Tuliś to niezbędnik każdego „chustorodzica”. Jest to całoroczna osłonka na chustę/nosidło z wieloma dodatkami i autorskimi rozwiązaniami! Został uszyty z wodoodpornej i „oddychającej” tkaniny, która chroni również przed wiatrem. Każdy Tuliś posiada dwuwarstwowe, polarowe ocieplenie (dlatego ogrzeje malucha nawet przy minus 15 stopniach) oraz obszerny kaptur, który chroni dziecko podczas zamieci śnieżnej czy porywistego wiatru.
Dzięki opcji odpinanego ocieplenia Tuliś jest niezwykle przydatny nie tylko zimą! Bez polarowego wkładu zostaje cieniutka „baza”, z której można korzystać nawet w ciepłe dni jak z peleryny przeciwdeszczowej lub przeciwwiatrowej (nad polskim morzem nawet latem potrafi nieźle dmuchać 😉 ). Wspomnianą bazę można zwinąć w pakunek bardzo małych rozmiarów i mieć zawsze awaryjnie pod ręką.

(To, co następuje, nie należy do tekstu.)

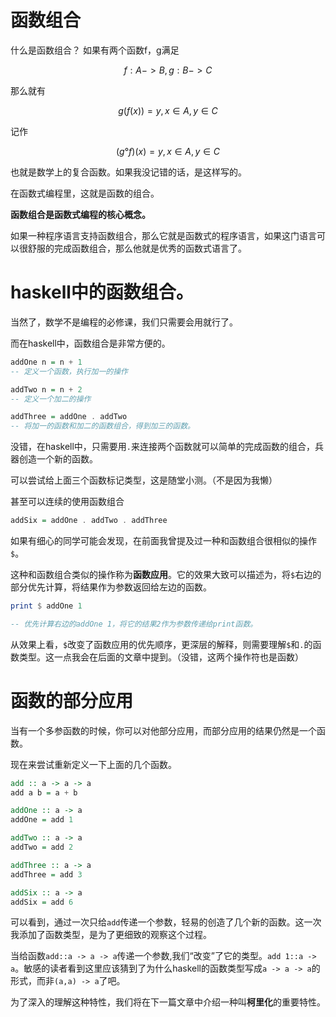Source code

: # 函数组合

什么是函数组合？
如果有两个函数f，g满足

$$
f:A->B,g:B->C
$$

那么就有

$$
g(f(x)) = y,x∈A,y∈C
$$

记作

$$
(g°f)(x) = y,x∈A,y∈C
$$

也就是数学上的复合函数。如果我没记错的话，是这样写的。

在函数式编程里，这就是函数的组合。

**函数组合是函数式编程的核心概念。**

如果一种程序语言支持函数组合，那么它就是函数式的程序语言，如果这门语言可以很舒服的完成函数组合，那么他就是优秀的函数式语言了。

# haskell中的函数组合。

当然了，数学不是编程的必修课，我们只需要会用就行了。

而在haskell中，函数组合是非常方便的。

```haskell
addOne n = n + 1
-- 定义一个函数，执行加一的操作

addTwo n = n + 2
-- 定义一个加二的操作

addThree = addOne . addTwo
-- 将加一的函数和加二的函数组合，得到加三的函数。
```

没错，在haskell中，只需要用`.`来连接两个函数就可以简单的完成函数的组合，兵器创造一个新的函数。

可以尝试给上面三个函数标记类型，这是随堂小测。（不是因为我懒）

甚至可以连续的使用函数组合

```haskell
addSix = addOne . addTwo . addThree
```

如果有细心的同学可能会发现，在前面我曾提及过一种和函数组合很相似的操作`$`。

这种和函数组合类似的操作称为**函数应用**。它的效果大致可以描述为，将`$`右边的部分优先计算，将结果作为参数返回给左边的函数。

```haskell
print $ addOne 1

-- 优先计算右边的addOne 1，将它的结果2作为参数传递给print函数。
```

从效果上看，`$`改变了函数应用的优先顺序，更深层的解释，则需要理解`$`和`.`的函数类型。这一点我会在后面的文章中提到。（没错，这两个操作符也是函数）

# 函数的部分应用

当有一个多参函数的时候，你可以对他部分应用，而部分应用的结果仍然是一个函数。

现在来尝试重新定义一下上面的几个函数。

```haskell
add :: a -> a -> a
add a b = a + b

addOne :: a -> a
addOne = add 1

addTwo :: a -> a
addTwo = add 2

addThree :: a -> a 
addThree = add 3

addSix :: a -> a
addSix = add 6
```

可以看到，通过一次只给`add`传递一个参数，轻易的创造了几个新的函数。这一次我添加了函数类型，是为了更细致的观察这个过程。

当给函数`add::a -> a -> a`传递一个参数,我们“改变”了它的类型。`add 1::a -> a`。敏感的读者看到这里应该猜到了为什么haskell的函数类型写成`a -> a -> a`的形式，而非`(a,a) -> a`了吧。

为了深入的理解这种特性，我们将在下一篇文章中介绍一种叫**柯里化**的重要特性。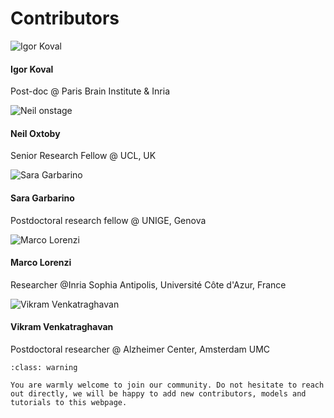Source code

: # Contributors

<!-- Grid row -->
<div class="row text-center">

  <!-- Grid column -->
  <div class="col-md-3 mb-md-0 mb-5">
    <div class="avatar mx-auto">
      <img src="../../_static/img/contributors/igor_koval.jpg" class="rounded z-depth-1-half" alt="Igor Koval">
    </div>
    <h4 class="font-weight-bold dark-grey-text">Igor Koval</h4>
    <p>Post-doc @ Paris Brain Institute & Inria</p>
    <a type="button" href="https://www.igorkoval.com" class="btn-floating btn-sm mx-1 mb-0">
      <i class="fas fa-globe fa-lg"></i>
    </a>
    <a type="button" href="https://github.com/Symcies" class="btn-floating btn-sm mx-1 mb-0">
      <i class="fab fa-github"></i>
    </a>
    <!--Dribbble -->
    <a type="button" href="https://gitlab.com/Symcies" class="btn-floating btn-sm mx-1 mb-0">
      <i class="fab fa-gitlab"></i>
    </a>
    <!-- Twitter -->
    <a type="button" href="https://www.linkedin.com/in/igor-koval-98767360/" class="btn-floating btn-sm mx-1 mb-0">
      <i class="fab fa-linkedin"></i>
    </a>
    <!-- -->
  </div>
  <!-- Grid column -->
  <div class="col-md-3 mb-md-0 mb-5">
    <div class="avatar mx-auto">
      <img src="../../_static/img/contributors/neil_oxtoby.jpg" class="rounded z-depth-1-half" alt="Neil onstage">
    </div>
    <h4 class="font-weight-bold dark-grey-text">Neil Oxtoby</h4>
    <p>Senior Research Fellow @ UCL, UK</p>
    <a type="button" href="https://www.neiloxtoby.com" class="btn-floating btn-sm mx-1 mb-0">
      <i class="fas fa-globe fa-lg"></i>
    </a>
    <a type="button" href="https://github.com/noxtoby" class="btn-floating btn-sm mx-1 mb-0">
      <i class="fab fa-github"></i>
    </a>
    <a type="button" href="https://twitter.com/NeilOxtoby" class="btn-floating btn-sm mx-1 mb-0">
      <i class="fab fa-twitter"></i>
    </a>
  </div>
  <!-- -->
  <!-- Grid column -->
  <div class="col-md-3 mb-md-0 mb-5">
    <div class="avatar mx-auto">
      <img src="../../_static/img/contributors/sara_garbarino.jpeg" class="rounded z-depth-1-half" alt="Sara Garbarino">
    </div>
    <h4 class="font-weight-bold dark-grey-text">Sara Garbarino</h4>
    <p>Postdoctoral research fellow  @ UNIGE, Genova</p>
    <a type="button" href="https://sgarbarino.github.io/" class="btn-floating btn-sm mx-1 mb-0">
      <i class="fas fa-globe fa-lg"></i>
    </a>
    <a type="button" href="https://github.com/sgarbarino" class="btn-floating btn-sm mx-1 mb-0">
      <i class="fab fa-github"></i>
    </a>
    <a type="button" href="https://twitter.com/lasgarba" class="btn-floating btn-sm mx-1 mb-0">
      <i class="fab fa-twitter"></i>
    </a>
    <a type="button" href="https://gitlab.inria.fr/x-SGarba" class="btn-floating btn-sm mx-1 mb-0">
      <i class="fab fa-gitlab"></i>
    </a>
  </div>
  <!-- -->
  <!-- Grid column -->
  <div class="col-md-3 mb-md-0 mb-5">
    <div class="avatar mx-auto">
      <img src="../../_static/img/contributors/marco_lorenzi.jpeg" class="rounded z-depth-1-half" alt="Marco Lorenzi">
    </div>
    <h4 class="font-weight-bold dark-grey-text">Marco Lorenzi</h4>
    <p>Researcher @Inria Sophia Antipolis, Université Côte d'Azur, France</p>
    <a type="button" href="marcolorenzi.github.io/" class="btn-floating btn-sm mx-1 mb-0">
      <i class="fas fa-globe fa-lg"></i>
    </a>
    <a type="button" href="https://github.com/marcolorenzi" class="btn-floating btn-sm mx-1 mb-0">
      <i class="fab fa-github"></i>
    </a>
    <a type="button" href="https://gitlab.inria.fr/mlorenzi" class="btn-floating btn-sm mx-1 mb-0">
      <i class="fab fa-gitlab"></i>
    </a>
  </div>
  <!-- -->
</div>

  <!-- Grid column -->
  <div class="col-md-3 mb-md-0 mb-5">
    <div class="avatar mx-auto">
      <img src="../../_static/img/contributors/Vikram.png" class="rounded z-depth-1-half" alt="Vikram Venkatraghavan">
    </div>
    <h4 class="font-weight-bold dark-grey-text">Vikram Venkatraghavan</h4>
    <p>Postdoctoral researcher  @ Alzheimer Center, Amsterdam UMC</p>
    <a type="button" href="linkedin.com/in/vikramvenkatraghavan" class="btn-floating btn-sm mx-1 mb-0">
      <i class="fas fa-globe fa-lg"></i>
    </a>
    <a type="button" href="https://twitter.com/realVikramV" class="btn-floating btn-sm mx-1 mb-0">
      <i class="fab fa-twitter"></i>
    </a>
    <a type="button" href="https://github.com/88vikram" class="btn-floating btn-sm mx-1 mb-0">
      <i class="fab fa-github"></i>
    </a>
  </div>
  <!-- -->
</div>
<!-- Grid row -->

<!-- Grid row -->

```{admonition} Interested?
:class: warning

You are warmly welcome to join our community. Do not hesitate to reach out directly, we will be happy to add new contributors, models and tutorials to this webpage.
```

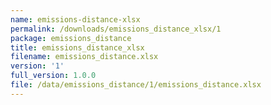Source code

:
 ```yaml
---
name: emissions-distance-xlsx
permalink: /downloads/emissions_distance_xlsx/1
package: emissions_distance
title: emissions_distance_xlsx
filename: emissions_distance.xlsx
version: '1'
full_version: 1.0.0
file: /data/emissions_distance/1/emissions_distance.xlsx
---
```

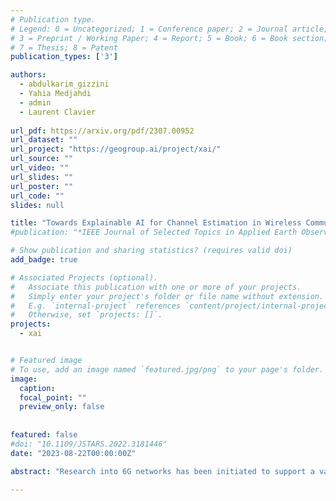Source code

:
 ```yaml
---
# Publication type.
# Legend: 0 = Uncategorized; 1 = Conference paper; 2 = Journal article;
# 3 = Preprint / Working Paper; 4 = Report; 5 = Book; 6 = Book section;
# 7 = Thesis; 8 = Patent
publication_types: ['3']

authors:
  - abdulkarim_gizzini
  - Yahia Medjahdi
  - admin
  - Laurent Clavier
  
url_pdf: https://arxiv.org/pdf/2307.00952
url_dataset: ""
url_project: "https://geogroup.ai/project/xai/"
url_source: ""
url_video: ""
url_slides: ""
url_poster: ""
url_code: ""
slides: null

title: "Towards Explainable AI for Channel Estimation in Wireless Communications"
#publication: "*IEEE Journal of Selected Topics in Applied Earth Observations and Remote Sensing*"

# Show publication and sharing statistics? (requires valid doi)
add_badge: true

# Associated Projects (optional).
#   Associate this publication with one or more of your projects.
#   Simply enter your project's folder or file name without extension.
#   E.g. `internal-project` references `content/project/internal-project/index.md`.
#   Otherwise, set `projects: []`.
projects:
  - xai


# Featured image
# To use, add an image named `featured.jpg/png` to your page's folder. 
image:
  caption:
  focal_point: ""
  preview_only: false
  
  
featured: false
#doi: "10.1109/JSTARS.2022.3181446"
date: "2023-08-22T00:00:00Z"

abstract: "Research into 6G networks has been initiated to support a variety of critical artificial intelligence (AI) assisted applications such as autonomous driving. In such applications, AI-based decisions should be performed in a real-time manner. These decisions include resource allocation, localization, channel estimation, etc. Considering the black-box nature of existing AI-based models, it is highly challenging to understand and trust the decision-making behavior of such models. Therefore, explaining the logic behind those models through explainable AI (XAI) techniques is essential for their employment in critical applications. This manuscript proposes a novel XAI-based channel estimation (XAI-CHEST) scheme that provides detailed reasonable interpretability of the deep learning (DL) models that are employed in doubly-selective channel estimation. The aim of the proposed XAI-CHEST scheme is to identify the relevant model inputs by inducing high noise on the irrelevant ones. As a result, the behavior of the studied DL-based channel estimators can be further analyzed and evaluated based on the generated interpretations. Simulation results show that the proposed XAI-CHEST scheme provides valid interpretations of the DL-based channel estimators for different scenarios."

---
```

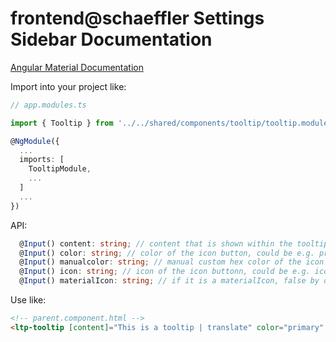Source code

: # frontend@schaeffler Settings Sidebar Documentation

[Angular Material Documentation](https://material.angular.io/components/sidenav/overview)

Import into your project like:

```typescript
// app.modules.ts

import { Tooltip } from '../../shared/components/tooltip/tooltip.module';

@NgModule({
  ...
  imports: [
    TooltipModule,
    ...
  ]
  ...
})
```

API:

```typescript
  @Input() content: string; // content that is shown within the tooltip
  @Input() color: string; // color of the icon button, could be e.g. primary
  @Input() manualcolor: string; // manual custom hex color of the icon button, could be e.g. #1d9bb2
  @Input() icon: string; // icon of the icon buttonn, could be e.g. icon-toast-information
  @Input() materialIcon: string; // if it is a materialIcon, false by default
```

Use like:

```html
<!-- parent.component.html -->
<ltp-tooltip [content]="This is a tooltip | translate" color="primary" icon="icon-toast-information"></ltp-tooltip>
```
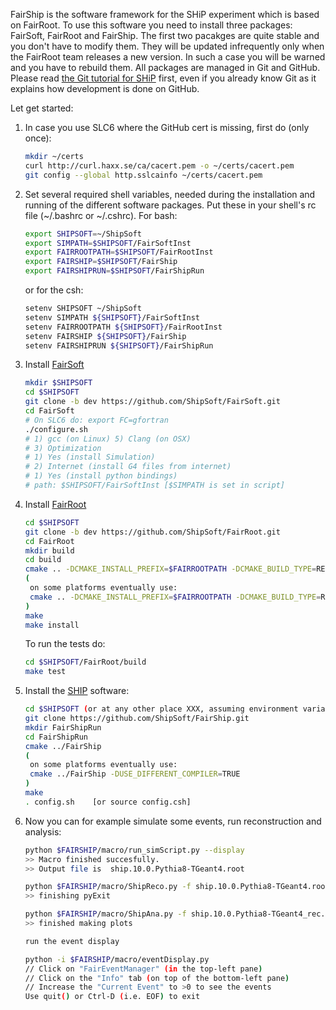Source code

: FairShip is the software framework for the SHiP experiment which is based on FairRoot. To use this software you need to install three packages: FairSoft, FairRoot and FairShip. The first two
pacakges are quite stable and you don't have to modify them. They will be updated
infrequently only when the FairRoot team releases a new version. In such a case you will be
warned and you have to rebuild them. All packages are managed in Git and GitHub. Please
read [the Git tutorial for SHiP](https://github.com/ShipSoft/FairShip/wiki/Git-Tutorial-for-SHiP) first, even if you already know Git as it explains how development is done on GitHub.

Let get started:

1. In case you use SLC6 where the GitHub cert is missing, first do (only once):

    ```bash
    mkdir ~/certs
    curl http://curl.haxx.se/ca/cacert.pem -o ~/certs/cacert.pem
    git config --global http.sslcainfo ~/certs/cacert.pem
    ```

2. Set several required shell variables, needed during the installation and running of the
   different software packages. Put these in your shell's rc file (~/.bashrc or ~/.cshrc).
   For bash:

    ```bash
    export SHIPSOFT=~/ShipSoft
    export SIMPATH=$SHIPSOFT/FairSoftInst
    export FAIRROOTPATH=$SHIPSOFT/FairRootInst
    export FAIRSHIP=$SHIPSOFT/FairShip
    export FAIRSHIPRUN=$SHIPSOFT/FairShipRun
    ```

    or for the csh:

    ```bash
    setenv SHIPSOFT ~/ShipSoft
    setenv SIMPATH ${SHIPSOFT}/FairSoftInst
    setenv FAIRROOTPATH ${SHIPSOFT}/FairRootInst
    setenv FAIRSHIP ${SHIPSOFT}/FairShip
    setenv FAIRSHIPRUN ${SHIPSOFT}/FairShipRun
    ```

3. Install [FairSoft](https://github.com/FairRootGroup/FairSoft/tree/dev)

    ```bash
    mkdir $SHIPSOFT
    cd $SHIPSOFT
    git clone -b dev https://github.com/ShipSoft/FairSoft.git
    cd FairSoft
    # On SLC6 do: export FC=gfortran
    ./configure.sh
    # 1) gcc (on Linux) 5) Clang (on OSX)
    # 3) Optimization
    # 1) Yes (install Simulation)
    # 2) Internet (install G4 files from internet)
    # 1) Yes (install python bindings)
    # path: $SHIPSOFT/FairSoftInst [$SIMPATH is set in script]
    ```

4. Install [FairRoot](http://fairroot.gsi.de/?q=node/82)

    ```bash
    cd $SHIPSOFT
    git clone -b dev https://github.com/ShipSoft/FairRoot.git
    cd FairRoot
    mkdir build
    cd build
    cmake .. -DCMAKE_INSTALL_PREFIX=$FAIRROOTPATH -DCMAKE_BUILD_TYPE=RELEASE
    ( 
     on some platforms eventually use: 
     cmake .. -DCMAKE_INSTALL_PREFIX=$FAIRROOTPATH -DCMAKE_BUILD_TYPE=RELEASE -DUSE_DIFFERENT_COMPILER=TRUE
    )
    make
    make install
    ```

    To run the tests do:

    ```bash
    cd $SHIPSOFT/FairRoot/build
    make test
    ```

5. Install the [SHIP](https://github.com/ShipSoft/FairShip.git) software:

    ```bash
    cd $SHIPSOFT (or at any other place XXX, assuming environment variable FAIRSHIP set to XXX/FairShip
    git clone https://github.com/ShipSoft/FairShip.git
    mkdir FairShipRun
    cd FairShipRun
    cmake ../FairShip
    ( 
     on some platforms eventually use: 
     cmake ../FairShip -DUSE_DIFFERENT_COMPILER=TRUE
    )
    make
    . config.sh    [or source config.csh]
    ```

6. Now you can for example simulate some events, run reconstruction and analysis:

    ```bash
    python $FAIRSHIP/macro/run_simScript.py --display
    >> Macro finished succesfully.
    >> Output file is  ship.10.0.Pythia8-TGeant4.root

    python $FAIRSHIP/macro/ShipReco.py -f ship.10.0.Pythia8-TGeant4.root 
    >> finishing pyExit

    python $FAIRSHIP/macro/ShipAna.py -f ship.10.0.Pythia8-TGeant4_rec.root
    >> finished making plots
    ```

    ```bash
    run the event display

    python -i $FAIRSHIP/macro/eventDisplay.py
    // Click on "FairEventManager" (in the top-left pane)
    // Click on the "Info" tab (on top of the bottom-left pane)
    // Increase the "Current Event" to >0 to see the events
    Use quit() or Ctrl-D (i.e. EOF) to exit
    ```
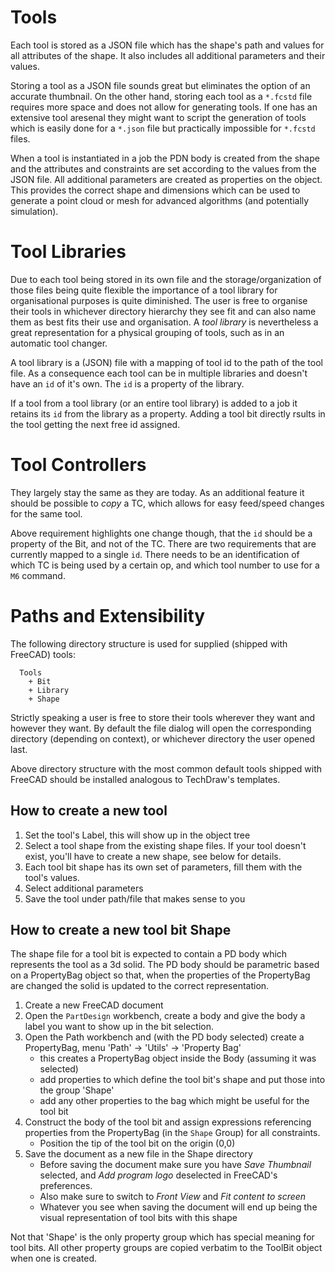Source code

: # Tools

Each tool is stored as a JSON file which has the shape's path and values for all attributes of the shape.
It also includes all additional parameters and their values.

Storing a tool as a JSON file sounds great but eliminates the option of an accurate thumbnail. On the other hand,
storing each tool as a `*.fcstd` file requires more space and does not allow for generating tools. If one has an
extensive tool aresenal they might want to script the generation of tools which is easily done for a `*.json` file but
practically impossible for `*.fcstd` files.

When a tool is instantiated in a job the PDN body is created from the shape and the attributes and constraints are set
according to the values from the JSON file. All additional parameters are created as properties on the object. This
provides the correct shape and dimensions which can be used to generate a point cloud or mesh for advanced
algorithms (and potentially simulation).

# Tool Libraries

Due to each tool being stored in its own file and the storage/organization of those files being quite flexible the
importance of a tool library for organisational purposes is quite diminished. The user is free to organise their tools
in whichever directory hierarchy they see fit and can also name them as best fits their use and organisation. A
_tool library_ is nevertheless a great representation for a physical grouping of tools, such as in an automatic tool
changer.

A tool library is a (JSON) file with a mapping of tool id to the path of the tool file. As a consequence each tool
can be in multiple libraries and doesn't have an `id` of it's own. The `id` is a property of the library.

If a tool from a tool library (or an entire tool library) is added to a job it retains its `id` from the library as a
property. Adding a tool bit directly rsults in the tool getting the next free id assigned.

# Tool Controllers

They largely stay the same as they are today. As an additional feature it should be possible to _copy_ a TC, which
allows for easy feed/speed changes for the same tool.

Above requirement highlights one change though, that the `id` should be a property of the Bit, and not of the TC.
There are two requirements that are currently mapped to a single `id`. There needs to be an identification of which
TC is being used by a certain op, and which tool number to use for a `M6` command.

# Paths and Extensibility

The following directory structure is used for supplied (shipped with FreeCAD) tools:
```
  Tools
    + Bit
    + Library
    + Shape
```

Strictly speaking a user is free to store their tools wherever they want and however they want. By default the file
dialog will open the corresponding directory (depending on context), or whichever directory the user opened last.

Above directory structure with the most common default tools shipped with FreeCAD should be installed analogous to
TechDraw's templates.

## How to create a new tool

1. Set the tool's Label, this will show up in the object tree
1. Select a tool shape from the existing shape files. If your tool doesn't exist, you'll have to create a new shape,
   see below for details.
1. Each tool bit shape has its own set of parameters, fill them with the tool's values.
1. Select additional parameters
1. Save the tool under path/file that makes sense to you


## How to create a new tool bit Shape

The shape file for a tool bit is expected to contain a PD body which represents the tool as a 3d solid. The PD body
should be parametric based on a PropertyBag object so that, when the properties of the PropertyBag are changed the
solid is updated to the correct representation.

1. Create a new FreeCAD document
1. Open the `PartDesign` workbench, create a body and give the body a label you want to show up in the bit selection.
1. Open the Path workbench and (with the PD body selected) create a PropertyBag,
   menu 'Path' -> 'Utils' -> 'Property Bag'
   * this creates a PropertyBag object inside the Body (assuming it was selected)
   * add properties to which define the tool bit's shape and put those into the group 'Shape'
   * add any other properties to the bag which might be useful for the tool bit
1. Construct the body of the tool bit and assign expressions referencing properties from the PropertyBag (in the
   `Shape` Group) for all constraints.
   * Position the tip of the tool bit on the origin (0,0)
1. Save the document as a new file in the Shape directory
   * Before saving the document make sure you have _Save Thumbnail_ selected, and _Add program logo_ deselected in
     FreeCAD's preferences.
   * Also make sure to switch to _Front View_ and _Fit content to screen_
   * Whatever you see when saving the document will end up being the visual representation of tool bits with this shape

Not that 'Shape' is the only property group which has special meaning for tool bits. All other property groups are
copied verbatim to the ToolBit object when one is created.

Do każdego Tulisia dołączany jest worko-plecak, który może służyć za pokrowiec na ocieplacz, jak i zwykły plecaczek.
Tuliś ma masę dodatkowych zastosowań:
- Osłonka na fotelik samochodowy – maluszka zapinamy do fotelika w domu (bez odzieży wierzchniej!) i okrywamy osłonką. W ten sposób przenosimy go do auta (nawet podczas deszczu czy śnieżycy), w którym zdejmujemy osłonkę i zapinamy pas. Jest to bardzo ważne, bo dzieci nie powinny być przewożone w grubych kurtkach czy kombinezonach.
- Osłonka na fotelik rowerowy – wystarczy lekki spadek temperatury, a malcowi, który siedzi bez ruchu w foteliku za plecami rodzica, może zrobić się naprawdę zimno. Osłonka wyeliminuje ten problem i ochroni dziecko także kiedy na wycieczce złapie nas deszcz.
- Osłonka na wózek – spokojnie może zastąpić zimowe okrycie do wózka czy posłużyć awaryjnie jako osłona przed deszczem.
- Kocyk/przewijak – po poluzowaniu wszystkich gumek Tulisia można rozłożyć zupełnie na płasko (ma kształt zbliżony do trapezu) i używać jako kocyk czy przewijak.